Saturday, 16 June 2007

Are you ready for PMFL?

As a secondary specialist, I can still appreciate how daunting a development like PMFL must be.
In its June 2007 issue, The Headteacher Update, a magazine circulated to all UK primary school headteachers, includes some tips from Helen Groothues, Primary Language Teaching Advisor from CILT, The National Centre for Languages. This makes interesting reading as it presents different ways to integrate languages in the curriculum taking into account the uniqueness of the primary school context.

By 2010, all children in key stage 2 must have the opportunity to learn a foreign language. According to Helen Groothues, every English primary can create its own model for delivery. “Learning a foreign language motivates children, helps them develop general oracy and literacy skills and to grow in confidence as learners, as well as broadening intercultural understanding, ensuring an international dimension in learning and developing understanding across the curriculum.

Primary language teaching is inclusive of all learners, and can benefit learners with special educational needs and learners for whom English is an additional language, as well as children who have newly arrived in England.

While some 70% of primary schools in England are planning for delivery or are already teaching primary languages, according to a recent Headspace survey, headteachers play a vital role in establishing a clear rationale, vision and strategy for primary languages.”
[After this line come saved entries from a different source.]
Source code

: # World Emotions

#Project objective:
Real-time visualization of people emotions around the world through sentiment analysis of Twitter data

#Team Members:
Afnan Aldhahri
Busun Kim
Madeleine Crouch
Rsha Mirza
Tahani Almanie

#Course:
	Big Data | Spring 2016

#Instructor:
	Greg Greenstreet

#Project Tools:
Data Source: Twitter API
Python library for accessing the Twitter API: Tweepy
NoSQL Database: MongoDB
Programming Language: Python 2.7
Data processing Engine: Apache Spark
There is a great deal of flexibility in terms of planning and delivery, which means that each school can create their own ‘best-fit’ model. Planning for and delivering primary languages must be seen as a step-by-step learning process for all, and collaboration between schools (both primary and secondary), local authorities and key agencies is surely the recipe for success.
Other recommendations include:
Ø Conduct a school languages audit
Ø Contact your Local Authority advisor
Ø Appoint a subject co-ordinator for primary languages (PL)
Ø Find out about your closest NACELL Regional Support Group
Ø Make links with local secondary schools and Specialist Language Colleges
Ø Visit the NACELL website at
Ø Contact the NACELL advice desk at with any further questions
Ø Explore the possibility of taking on a PGCE student with a language specialism
Ø Once a language has been decided on, organise a senior management team meeting to discuss possible curricular models
Ø When appropriate, organise a meeting for all staff to launch primary languages

A school languages audit is a very useful way of identifying expertise and capacity within the school, not only among staff, but also among parents, children and the wider school community. It also shows that the school values languages other than English and raises awareness of the different languages spoken in the school community.

The audit will help inform the decision on which language to teach and can also feed into the School Improvement Plan in terms of future planning and training needs.

Other factors that might influence your choice of language are:

_ Contacts with the country or countries where the language is spoken
_ The languages which are taught in neighbouring primary and secondary schools
_ The availability of specialist support in Local Authorities, Specialist Language Colleges and other secondary schools and from other sources, including native speakers
_ The writing system of a particular language
_ The expectations and ambitions of parents and pupils
_ The language policies of the Local Authority
_ The capacity to sustain and resource the teaching of a particular language across Years 3 to 6. (Part 2, Key Stage 2 Framework for Languages, DFES 2005)

The Framework recommends that schools plan for at least 60 minutes of language provision per week. However, there are many ways of planning for this. Primary teachers are in the ideal position of being able to embed the new language into daily classroom routines, as well as integrating the language into other subjects across the curriculum. Children can use language for real purposes as well as learning language incidentally through activities combined with other subjects.

This does not mean, however, that there is no place for designated language lessons, but that provision of language teaching does not have to be planned exclusively through such sessions. Schools could, for example, plan language input in 20 minute sessions, three times a week and then supplement this with ‘planned incidental’ language, for example when greeting the class at the beginning and end of the day, when taking the register, when moving from one activity to the next. Mental maths activities can be very effective when conducted in the language, as can warm-up sessions for P.E. Intercultural Understanding (one of the three main ‘strands’ of the Framework objectives) can be taught very well through topics where it is combined with, for example, geography or history.